Florida is best known for its surf and sunshine but lately it is making headlines for all of the wrong reasons. Currently, the sunshine state is in the middle of a heat wave and drought of biblical proportions that has been ongoing since early October 2010. As a result of the dry and hot condition, Florida is also experiencing an above average forest and brush fire season. Florida fires are currently burning throughout the state and this is worsening the ongoing drought conditions.
The northern portion of Florida’s Everglades National Park and its endangered snail kites are leaving their nests all the way from Kissimmee’s River area all the way to Lake Okeechobee. Florida’s Marshes are cracking and evaporating into lifeless mud landscapes that look more like the landscape of a far away planet then Florida’s wetlands.
However, an even more frightening event is taking place. Florida’s historic Lake Okeechobee is disappearing. As of the 6th of June, 2011, the lake level hit 9.81 feet below its average depth and with no rain in sight the situation is only getting worse. Homes that were previously lakefront property are now several yards from the water’s edge. The low lake levels are also causing an impact on boating, fishing as well as other water related activities that Florida residents have grown accustom to.
The National Weather Service says that lake levels are expected to continue dropping unless there is a sudden change in atmospheric conditions. Lake Okeechobee’s levels have dipped to their lowest depth since mid 2008 with lake levels dipping below 10 feet above sea level.
The areas relief reservoir can facilitate 5 million citizens and as of Wednesday it is at 9.81 feet, which is 3.32 feet below normal and is rapidly approaching a record low 8.82 feet which was set in 2007. That record has still not been broken.
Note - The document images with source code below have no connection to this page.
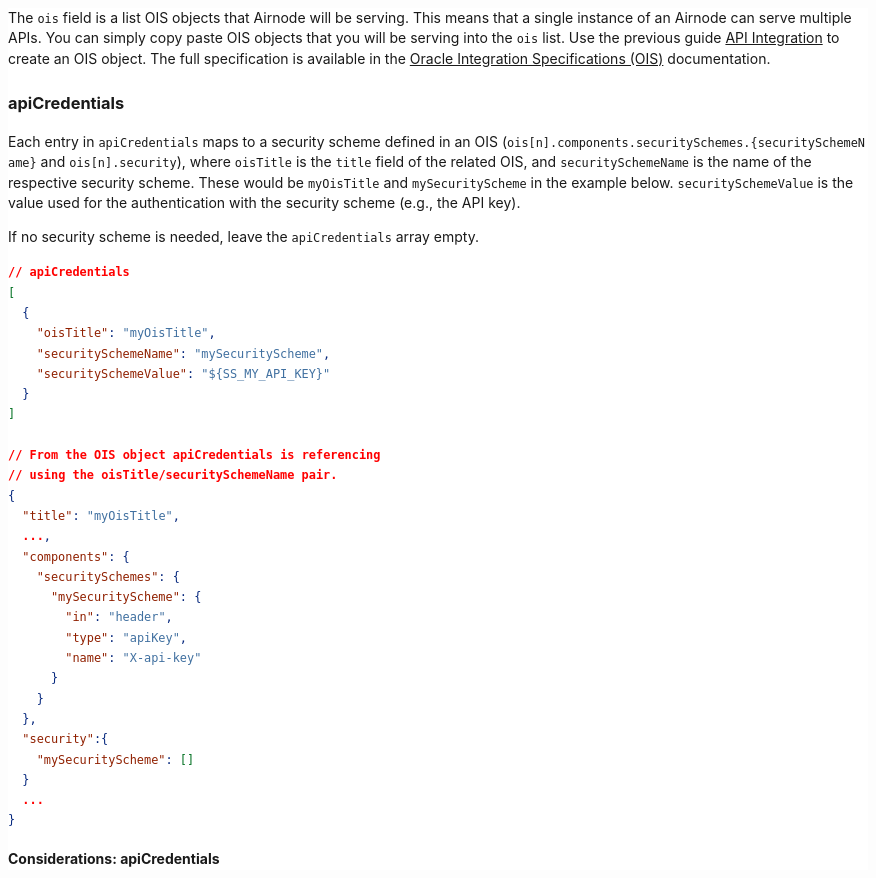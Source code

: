 The `ois` field is a list OIS objects that Airnode will be serving. This means
that a single instance of an Airnode can serve multiple APIs. You can simply
copy paste OIS objects that you will be serving into the `ois` list. Use the
previous guide
[API Integration](/reference/airnode/latest/understand/api-integration.md) to
create an OIS object. The full specification is available in the
[Oracle Integration Specifications (OIS)](/reference/ois/latest/) documentation.

### apiCredentials

Each entry in `apiCredentials` maps to a security scheme defined in an OIS
(`ois[n].components.securitySchemes.{securitySchemeName}` and
`ois[n].security`), where `oisTitle` is the `title` field of the related OIS,
and `securitySchemeName` is the name of the respective security scheme. These
would be `myOisTitle` and `mySecurityScheme` in the example below.
`securitySchemeValue` is the value used for the authentication with the security
scheme (e.g., the API key).

If no security scheme is needed, leave the `apiCredentials` array empty.

```json
// apiCredentials
[
  {
    "oisTitle": "myOisTitle",
    "securitySchemeName": "mySecurityScheme",
    "securitySchemeValue": "${SS_MY_API_KEY}"
  }
]

// From the OIS object apiCredentials is referencing
// using the oisTitle/securitySchemeName pair.
{
  "title": "myOisTitle",
  ...,
  "components": {
    "securitySchemes": {
      "mySecurityScheme": {
        "in": "header",
        "type": "apiKey",
        "name": "X-api-key"
      }
    }
  },
  "security":{
    "mySecurityScheme": []
  }
  ...
}
```

#### Considerations: apiCredentials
Lake Okeechobee is also an important part of the local economy as well as being one of the main sources of drinking water for the surrounding areas. Residents living in the communities of Palm Beach, West Palm Beach and South Palm Beach have been forced to tap into their water reserves in an effort to maintain all of their essential water related systems such as drinking water and fire hydrants operational.